- Roche (RHHBY, Financial) reports a 6% increase in Group sales to CHF 15.4 billion at constant exchange rates in Q1 2025.
- The Pharmaceuticals Division saw an 8% increase, reaching CHF 11.9 billion.
- Roche plans a USD 50 billion investment in US pharmaceuticals and diagnostics, creating over 12,000 jobs.
Roche (RHHBY) has demonstrated robust growth in Q1 2025, achieving a 6% increase in Group sales to CHF 15.4 billion at constant exchange rates. This growth was largely driven by the strong performance of its Pharmaceuticals Division, which rose by 8% to CHF 11.9 billion. Key medications such as Phesgo, Vabysmo, Xolair, and Hemlibra were significant contributors, collectively generating CHF 3.6 billion in sales.
Regionally, Roche observed a notable 18% sales increase in international markets, with the United States and Europe also showing appreciable growth of 6% and 5%, respectively. Despite a stable performance in the Diagnostics Division at CHF 3.5 billion, challenges arose in Asia-Pacific due to healthcare pricing reforms, resulting in a 15% decrease in that region.

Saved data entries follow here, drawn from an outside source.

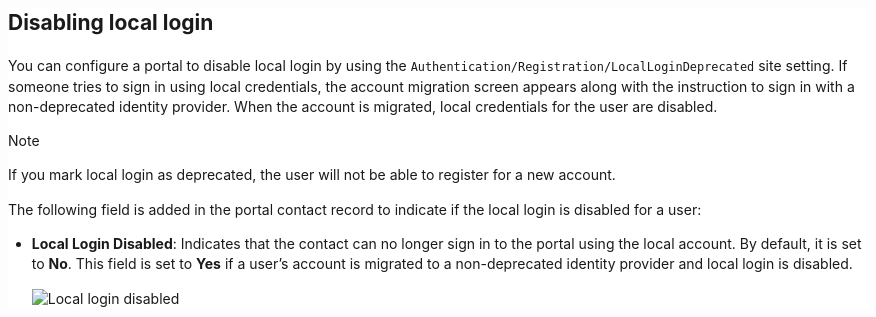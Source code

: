 ## Disabling local login

You can configure a portal to disable local login by using the `Authentication/Registration/LocalLoginDeprecated` site setting. If someone tries to sign in using local credentials, the account migration screen appears along with the instruction to sign in with a non-deprecated identity provider. When the account is migrated, local credentials for the user are disabled.

> [!NOTE]
> If you mark local login as deprecated, the user will not be able to register for a new account.

The following field is added in the portal contact record to indicate if the local login is disabled for a user:
- **Local Login Disabled**: Indicates that the contact can no longer sign in to the portal using the local account. By default, it is set to **No**. This field is set to **Yes** if a user’s account is migrated to a non-deprecated identity provider and local login is disabled.

    ![Local login disabled](media/local-login-disabled.png "Local login disabled")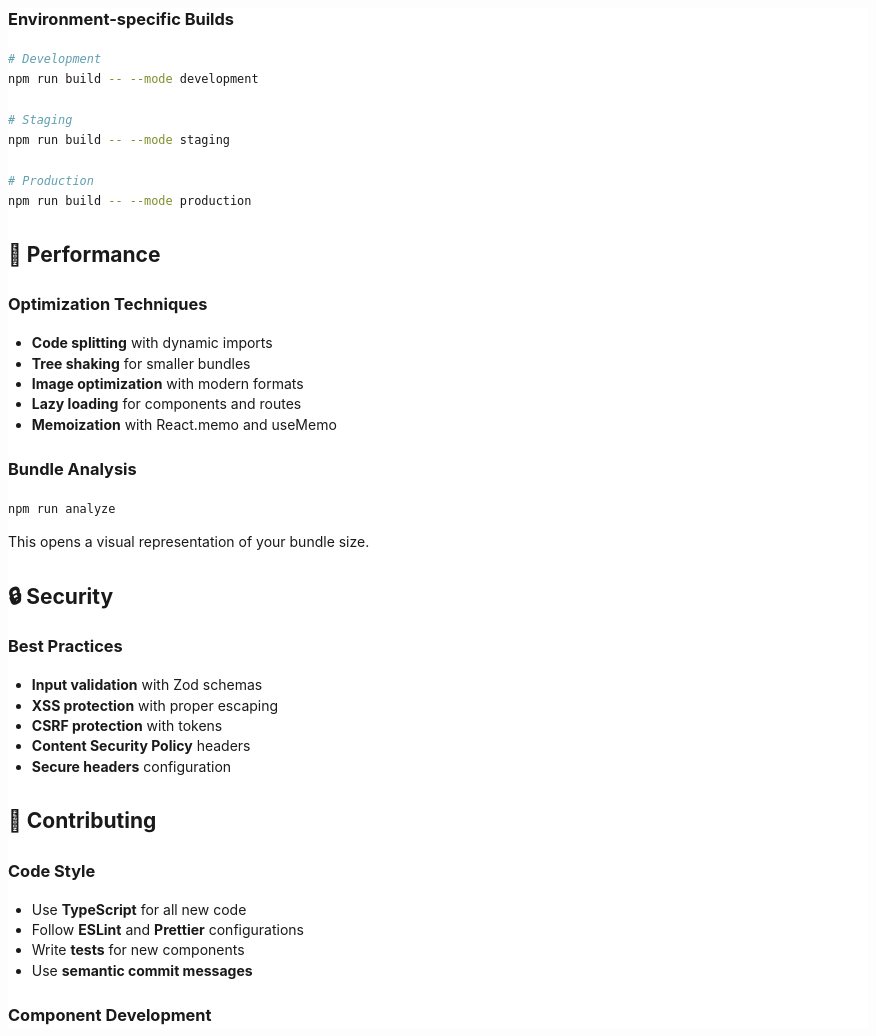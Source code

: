 ### Environment-specific Builds

```bash
# Development
npm run build -- --mode development

# Staging
npm run build -- --mode staging

# Production
npm run build -- --mode production
```

## 🎯 Performance

### Optimization Techniques

- **Code splitting** with dynamic imports
- **Tree shaking** for smaller bundles
- **Image optimization** with modern formats
- **Lazy loading** for components and routes
- **Memoization** with React.memo and useMemo

### Bundle Analysis

```bash
npm run analyze
```

This opens a visual representation of your bundle size.

## 🔒 Security

### Best Practices

- **Input validation** with Zod schemas
- **XSS protection** with proper escaping
- **CSRF protection** with tokens
- **Content Security Policy** headers
- **Secure headers** configuration

## 🤝 Contributing

### Code Style

- Use **TypeScript** for all new code
- Follow **ESLint** and **Prettier** configurations
- Write **tests** for new components
- Use **semantic commit messages**

### Component Development
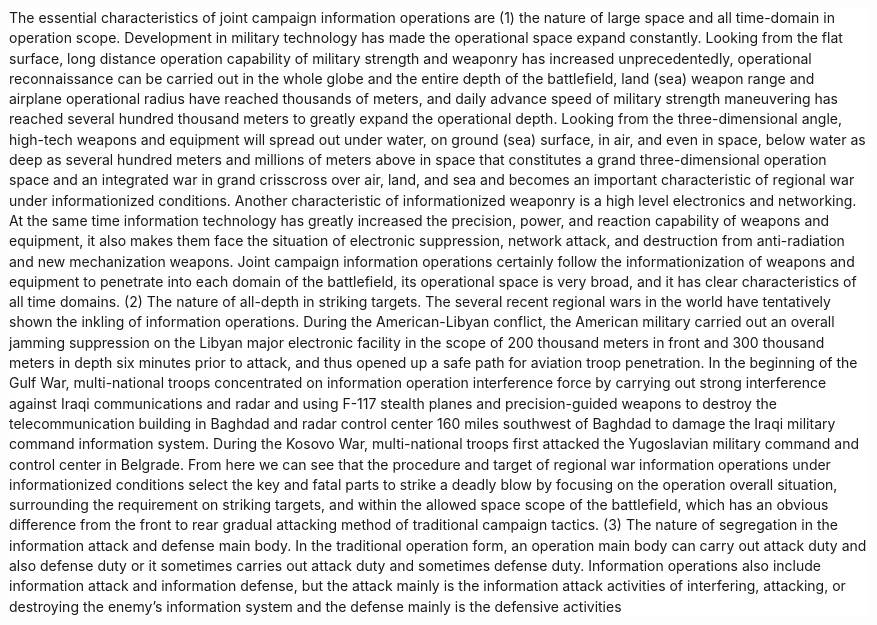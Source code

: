 The essential characteristics of joint campaign information operations are (1) the nature of large space and all
time-domain in operation scope. Development in military technology has made the operational space expand constantly.
Looking from the flat surface, long distance operation capability of military strength and weaponry has increased
unprecedentedly, operational reconnaissance can be carried out in the whole globe and the entire depth of the
battlefield, land (sea) weapon range and airplane operational radius have reached thousands of meters, and daily advance
speed of military strength maneuvering has reached several hundred thousand meters to greatly expand the operational
depth. Looking from the three-dimensional angle, high-tech weapons and equipment will spread out under water, on ground
(sea) surface, in air, and even in space, below water as deep as several hundred meters and millions of meters above in
space that constitutes a grand three-dimensional operation space and an integrated war in grand crisscross over air,
land, and sea and becomes an important characteristic of regional war under informationized conditions. Another
characteristic of informationized weaponry is a high level electronics and networking. At the same time information
technology has greatly increased the precision, power, and reaction capability of weapons and equipment, it also makes
them face the situation of electronic suppression, network attack, and destruction from anti-radiation and new
mechanization weapons. Joint campaign information operations certainly follow the informationization of weapons and
equipment to penetrate into each domain of the battlefield, its operational space is very broad, and it has clear
characteristics of all time domains. (2) The nature of all-depth in striking targets. The several recent regional wars
in the world have tentatively shown the inkling of information operations. During the American-Libyan conflict, the
American military carried out an overall jamming suppression on the Libyan major electronic facility in the scope of 200
thousand meters in front and 300 thousand meters in depth six minutes prior to attack, and thus opened up a safe path
for aviation troop penetration. In the beginning of the Gulf War, multi-national troops concentrated on information
operation interference force by carrying out strong interference against Iraqi communications and radar and using F-117
stealth planes and precision-guided weapons to destroy the telecommunication building in Baghdad and radar control
center 160 miles southwest of Baghdad to damage the Iraqi military command information system. During the Kosovo War,
multi-national troops first attacked the Yugoslavian military command and control center in Belgrade. From here we can
see that the procedure and target of regional war information operations under informationized conditions select the key
and fatal parts to strike a deadly blow by focusing on the operation overall situation, surrounding the requirement on
striking targets, and within the allowed space scope of the battlefield, which has an obvious difference from the front
to rear gradual attacking method of traditional campaign tactics. (3) The nature of segregation in the information
attack and defense main body. In the traditional operation form, an operation main body can carry out attack duty and
also defense duty or it sometimes carries out attack duty and sometimes defense duty. Information operations also
include information attack and information defense, but the attack mainly is the information attack activities of
interfering, attacking, or destroying the enemy’s information system and the defense mainly is the defensive activities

Looking to the future, Roche plans an ambitious USD 50 billion investment in US pharmaceuticals and diagnostics over five years, expected to create more than 12,000 new jobs. This plan underscores Roche’s commitment to expanding its presence and capabilities in the US market.
In addition, several regulatory milestones were achieved, including FDA approval for Evrysdi tablets for spinal muscular atrophy and Susvimo for severe eye diseases, and EU approval for Columvi in combination with chemotherapy for blood cancer treatment. Roche also announced a collaboration with Zealand Pharma focused on weight loss treatments.
Roche's outlook for 2025 continues to be positive, with expectations of mid-single-digit sales growth and high-single-digit core earnings per share growth, reinforcing its strategic vision and market position.